#### Exercise description:
Go through the material below, find each line with the word "filename", and copy those lines.

*** Provided entries Section Begins ***

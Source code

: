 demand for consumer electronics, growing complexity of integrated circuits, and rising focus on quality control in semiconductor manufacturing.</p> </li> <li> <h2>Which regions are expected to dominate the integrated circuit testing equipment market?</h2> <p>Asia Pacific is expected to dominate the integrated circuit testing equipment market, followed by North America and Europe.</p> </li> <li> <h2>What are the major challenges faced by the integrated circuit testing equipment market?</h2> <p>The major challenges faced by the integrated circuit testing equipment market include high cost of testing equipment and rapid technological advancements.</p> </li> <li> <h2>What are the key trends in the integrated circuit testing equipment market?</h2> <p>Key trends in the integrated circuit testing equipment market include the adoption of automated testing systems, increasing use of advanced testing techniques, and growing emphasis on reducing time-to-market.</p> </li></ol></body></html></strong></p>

*** Provided entries Section Ends ***
*** Provided entries Section Begins ***

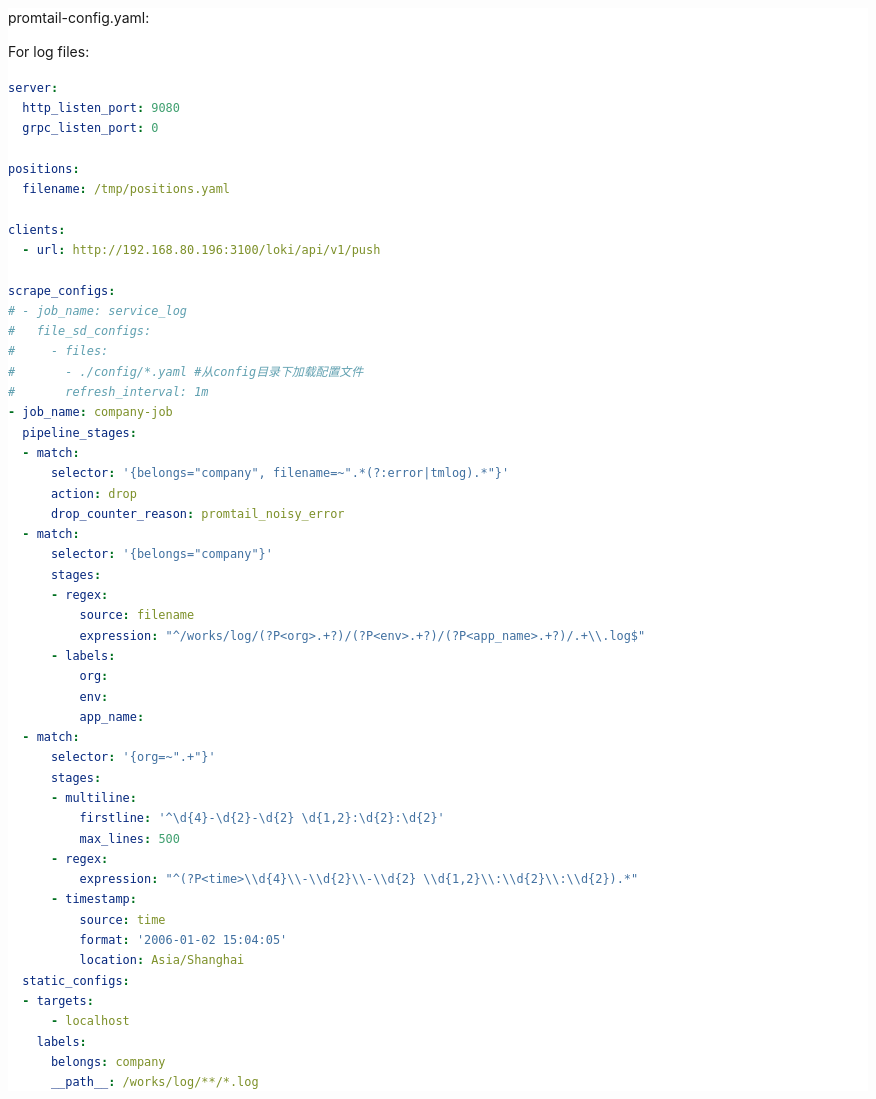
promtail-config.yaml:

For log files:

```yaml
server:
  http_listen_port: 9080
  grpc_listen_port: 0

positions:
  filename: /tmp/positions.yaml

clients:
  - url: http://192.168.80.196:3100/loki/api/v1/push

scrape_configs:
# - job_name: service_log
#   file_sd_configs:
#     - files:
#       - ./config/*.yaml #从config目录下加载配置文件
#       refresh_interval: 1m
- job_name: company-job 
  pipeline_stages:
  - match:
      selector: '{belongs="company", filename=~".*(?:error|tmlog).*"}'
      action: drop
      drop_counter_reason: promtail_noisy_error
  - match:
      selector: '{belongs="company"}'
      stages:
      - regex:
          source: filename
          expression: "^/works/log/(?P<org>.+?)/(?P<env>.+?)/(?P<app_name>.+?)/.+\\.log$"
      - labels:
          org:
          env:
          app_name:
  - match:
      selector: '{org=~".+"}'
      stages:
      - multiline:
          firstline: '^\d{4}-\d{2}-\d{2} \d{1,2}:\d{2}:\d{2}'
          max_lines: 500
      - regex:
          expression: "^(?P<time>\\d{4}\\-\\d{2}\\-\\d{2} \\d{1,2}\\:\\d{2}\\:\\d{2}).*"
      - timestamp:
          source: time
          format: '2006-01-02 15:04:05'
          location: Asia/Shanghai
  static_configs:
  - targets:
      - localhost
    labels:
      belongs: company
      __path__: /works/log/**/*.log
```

*** Provided entries Section Ends ***

#### Result of this exercise:
  filename: /tmp/positions.yaml
      selector: '{belongs="company", filename=~".*(?:error|tmlog).*"}'
          source: filename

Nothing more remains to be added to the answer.